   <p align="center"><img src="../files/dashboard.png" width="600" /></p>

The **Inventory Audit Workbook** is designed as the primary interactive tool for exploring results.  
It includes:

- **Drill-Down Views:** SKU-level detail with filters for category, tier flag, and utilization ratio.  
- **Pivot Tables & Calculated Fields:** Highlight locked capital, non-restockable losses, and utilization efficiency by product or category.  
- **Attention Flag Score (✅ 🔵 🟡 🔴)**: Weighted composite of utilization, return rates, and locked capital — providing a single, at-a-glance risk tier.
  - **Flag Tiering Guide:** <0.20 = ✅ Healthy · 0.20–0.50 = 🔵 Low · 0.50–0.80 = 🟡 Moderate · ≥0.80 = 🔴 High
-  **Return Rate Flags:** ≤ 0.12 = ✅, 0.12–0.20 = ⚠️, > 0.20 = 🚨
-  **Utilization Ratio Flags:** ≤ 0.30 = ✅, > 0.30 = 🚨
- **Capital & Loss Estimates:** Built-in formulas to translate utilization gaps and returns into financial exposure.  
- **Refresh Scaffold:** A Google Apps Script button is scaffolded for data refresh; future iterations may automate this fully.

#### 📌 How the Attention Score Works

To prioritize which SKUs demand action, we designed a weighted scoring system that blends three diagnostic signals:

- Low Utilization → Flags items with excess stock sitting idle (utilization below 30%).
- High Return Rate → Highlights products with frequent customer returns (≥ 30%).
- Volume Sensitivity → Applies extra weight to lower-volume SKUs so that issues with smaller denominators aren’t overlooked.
━━━━━━━━━━━━━━━━━━━━━━━━━━━━━━
• WORK ITEM:
Read the listing. Report every line that includes the word "SKUs".

• SOLVED EXERCISE:
To prioritize which SKUs demand action, we designed a weighted scoring system that blends three diagnostic signals:
- Volume Sensitivity → Applies extra weight to lower-volume SKUs so that issues with smaller denominators aren’t overlooked.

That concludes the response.